Inovação Uniemp v.3 n.1 Campinas jan./fev. 2007

 

 

Águas: Brasil precisa difundir tecnologias e ampliar políticas públicas

 

 

por GABRIELA DI GIULIO

 

 

INOVAÇÃO JÁ DISPONÍVEL NÃO CHEGA A SE CONCRETIZAR; FALTAM AÇÕES E POLÍTICAS EFETIVAS PARA PLANEJAR A DEMANDA FUTURA POR RECURSOS HÍDRICOS NO PAÍS

A disponibilidade de água para as populações, para o funcionamento industrial e para a atividade agrícola é um dos maiores desafios dos governos na atualidade. Trata-se de um bem precioso e escasso, que exige tecnologias para seu melhor aproveitamento, captação e para pôr fim ao desperdício. A gestão democrática de seu uso assim como a prática de estratégias de reaproveitamento de água, racionalização, redução dos efeitos da poluição e inovações em equipamentos e processos estão em foco, inclusive no Brasil, tido mundialmente como um grande reservatório de recursos hídricos. Ações como gestão participativa, comitês de bacias hidrográficas e legislação sobre o uso da água são políticas desejáveis; inovação em produtos mais econômicos e tratamento de efluentes completam a pauta do setor público e privado dedicado à pesquisa e desenvolvimento na área.
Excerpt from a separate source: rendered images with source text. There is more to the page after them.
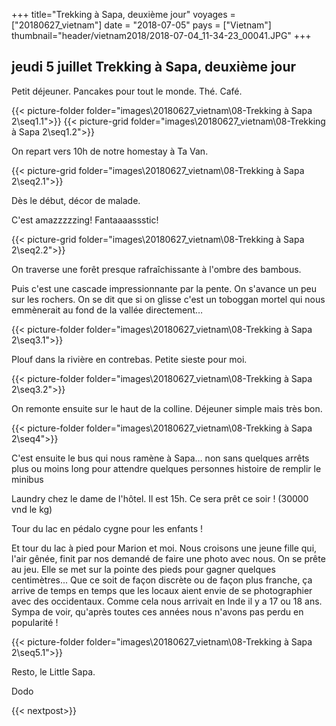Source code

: +++
title="Trekking à Sapa, deuxième jour"
voyages = ["20180627_vietnam"]
date = "2018-07-05"
pays = ["Vietnam"]
thumbnail="header/vietnam2018/2018-07-04_11-34-23_00041.JPG"
+++

## jeudi 5 juillet Trekking à Sapa, deuxième jour

Petit déjeuner. Pancakes pour tout le monde. Thé. Café.

{{< picture-folder folder="images\20180627_vietnam\08-Trekking à Sapa 2\seq1.1">}}
{{< picture-grid folder="images\20180627_vietnam\08-Trekking à Sapa 2\seq1.2">}}

On repart vers 10h de notre homestay à Ta Van.

{{< picture-grid folder="images\20180627_vietnam\08-Trekking à Sapa 2\seq2.1">}}

Dès le début, décor de malade. 

C'est amazzzzzing! Fantaaaassstic! 

{{< picture-grid folder="images\20180627_vietnam\08-Trekking à Sapa 2\seq2.2">}}


On traverse une forêt presque rafraîchissante à l'ombre des bambous.

Puis c'est une cascade impressionnante par la pente. On s'avance un peu sur les rochers. On se dit que si on glisse c'est un toboggan mortel qui nous emmènerait au fond de la vallée directement…

{{< picture-folder folder="images\20180627_vietnam\08-Trekking à Sapa 2\seq3.1">}}


Plouf dans la rivière en contrebas. Petite sieste pour moi. 

{{< picture-folder folder="images\20180627_vietnam\08-Trekking à Sapa 2\seq3.2">}}

On remonte ensuite sur le haut de la colline. Déjeuner simple mais très bon. 

{{< picture-folder folder="images\20180627_vietnam\08-Trekking à Sapa 2\seq4">}}

C'est ensuite le bus qui nous ramène à Sapa… non sans quelques arrêts plus ou moins long pour attendre quelques personnes histoire de remplir le minibus

Laundry chez le dame de l'hôtel. Il est 15h. Ce sera prêt ce soir ! (30000 vnd le kg)

Tour du lac en pédalo cygne pour les enfants !

Et tour du lac à pied pour Marion et moi. Nous croisons une jeune fille qui, l'air gênée, finit par nos demandé de faire une photo avec nous. On se prête au jeu. Elle se met sur la pointe des pieds pour gagner quelques centimètres...
Que ce soit de façon discrète ou de façon plus franche, ça arrive de temps en temps que les locaux aient envie de se photographier avec des occidentaux. Comme cela nous arrivait en Inde il y a 17 ou 18 ans. Sympa de voir, qu'après toutes ces années nous n'avons pas perdu en popularité !

{{< picture-folder folder="images\20180627_vietnam\08-Trekking à Sapa 2\seq5.1">}}

Resto, le Little Sapa.

Dodo

{{< nextpost>}}


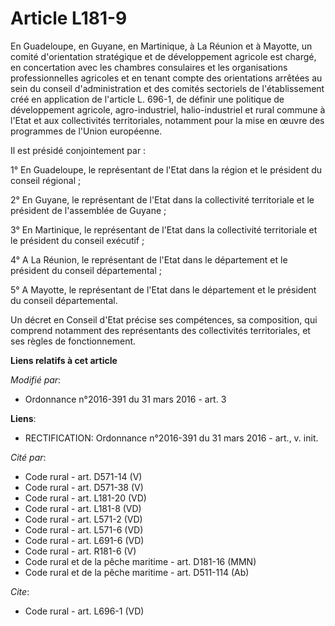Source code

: # Article L181-9

En Guadeloupe, en Guyane, en Martinique, à La Réunion et à Mayotte, un comité d'orientation stratégique et de développement
agricole est chargé, en concertation avec les chambres consulaires et les organisations professionnelles agricoles et en
tenant compte des orientations arrêtées au sein du conseil d'administration et des comités sectoriels de l'établissement créé
en application de l'article L. 696-1, de définir une politique de développement agricole, agro-industriel, halio-industriel
et rural commune à l'Etat et aux collectivités territoriales, notamment pour la mise en œuvre des programmes de l'Union
européenne. 

Il est présidé conjointement par : 

1° En Guadeloupe, le représentant de l'Etat dans la région et le président du conseil régional ; 

2° En Guyane, le représentant de l'Etat dans la collectivité territoriale et le président de l'assemblée de Guyane ; 

3° En Martinique, le représentant de l'Etat dans la collectivité territoriale et le président du conseil exécutif ; 

4° A La Réunion, le représentant de l'Etat dans le département et le président du conseil départemental ; 

5° A Mayotte, le représentant de l'Etat dans le département et le président du conseil départemental. 

Un décret en Conseil d'Etat  précise ses compétences, sa composition, qui comprend notamment des représentants des
collectivités territoriales, et ses règles de fonctionnement.

**Liens relatifs à cet article**

_Modifié par_:

  - Ordonnance n°2016-391 du 31 mars 2016 - art. 3

**Liens**:

  - RECTIFICATION: Ordonnance n°2016-391 du 31 mars 2016 - art., v. init.

_Cité par_:

  - Code rural - art. D571-14 (V)
  - Code rural - art. D571-38 (V)
  - Code rural - art. L181-20 (VD)
  - Code rural - art. L181-8 (VD)
  - Code rural - art. L571-2 (VD)
  - Code rural - art. L571-6 (VD)
  - Code rural - art. L691-6 (VD)
  - Code rural - art. R181-6 (V)
  - Code rural et de la pêche maritime - art. D181-16 (MMN)
  - Code rural et de la pêche maritime - art. D511-114 (Ab)

_Cite_:

  - Code rural - art. L696-1 (VD)
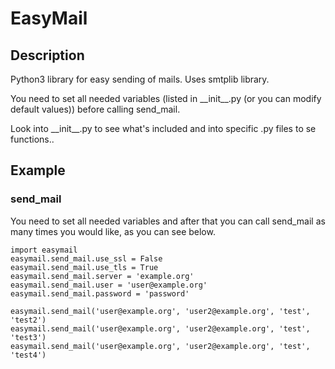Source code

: # EasyMail

## Description

Python3 library for easy sending of mails. Uses smtplib library.

You need to set all needed variables (listed in \_\_init\_\_.py (or you can modify default values))
before calling send_mail.

Look into \_\_init\_\_.py to see what's included and into specific .py files to se functions..

## Example

### send_mail

You need to set all needed variables and after that you can call send_mail as many times you would like,
as you can see below.

	import easymail
	easymail.send_mail.use_ssl = False
	easymail.send_mail.use_tls = True
	easymail.send_mail.server = 'example.org'
	easymail.send_mail.user = 'user@example.org'
	easymail.send_mail.password = 'password'
	
	easymail.send_mail('user@example.org', 'user2@example.org', 'test', 'test2')
	easymail.send_mail('user@example.org', 'user2@example.org', 'test', 'test3')
	easymail.send_mail('user@example.org', 'user2@example.org', 'test', 'test4')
Diferentemente de alguns países europeus, como França, Alemanha e Inglaterra — onde a gestão das águas é eficiente e bem planejada — o Brasil ainda avança lentamente nessa questão, avalia o especialista e pesquisador José Galizia Tundisi. "Os comitês de bacia respondem às necessidades, mas ainda não estão totalmente instalados no país", explica Tundisi, que é presidente da Associação Instituto Internacional de Ecologia e Gerenciamento Ambiental (IIEGA) e integrante do Comitê Gestor do Fundo Setorial de Recursos Hídricos. Para ele, mais do que combater a noção de abundância, ainda muito presente no Brasil, é importante que se conheça a disponibilidade para se planejar, com base na futura demanda, o desenvolvimento nacional. "Os investimentos em pesquisa para resolver este gargalo ainda são poucos", lamenta. O governo federal, através do Centro de Gestão e Estudos Estratégicos do Ministério da Ciência e Tecnologia, patrocina um estudo para cruzar as informações territoriais do Brasil com o planejamento de recursos hídricos, que sirva de subsídio para a criação de um Plano Plurianual a respeito da gestão nacional das águas.

 

CULTURA REATIVA

Investir na construção de políticas com foco pró-ativo, articulação entre os diversos segmentos da sociedade e fiscalização eficiente parece ser a saída para evitar a escassez de recursos hídricos no futuro. "As ações adotadas no Brasil ainda têm como foco principal amenizar as conseqüências de eventos drásticos, como perfuração de poços, construção de cisternas e açudes, revitalização de mananciais hídricos, piscinões. Essas estratégias são pontuais, reativas e desconectadas de um processo integrado de gestão", critica Marta Tocchetto, pesquisadora da Universidade Federal de Santa Maria.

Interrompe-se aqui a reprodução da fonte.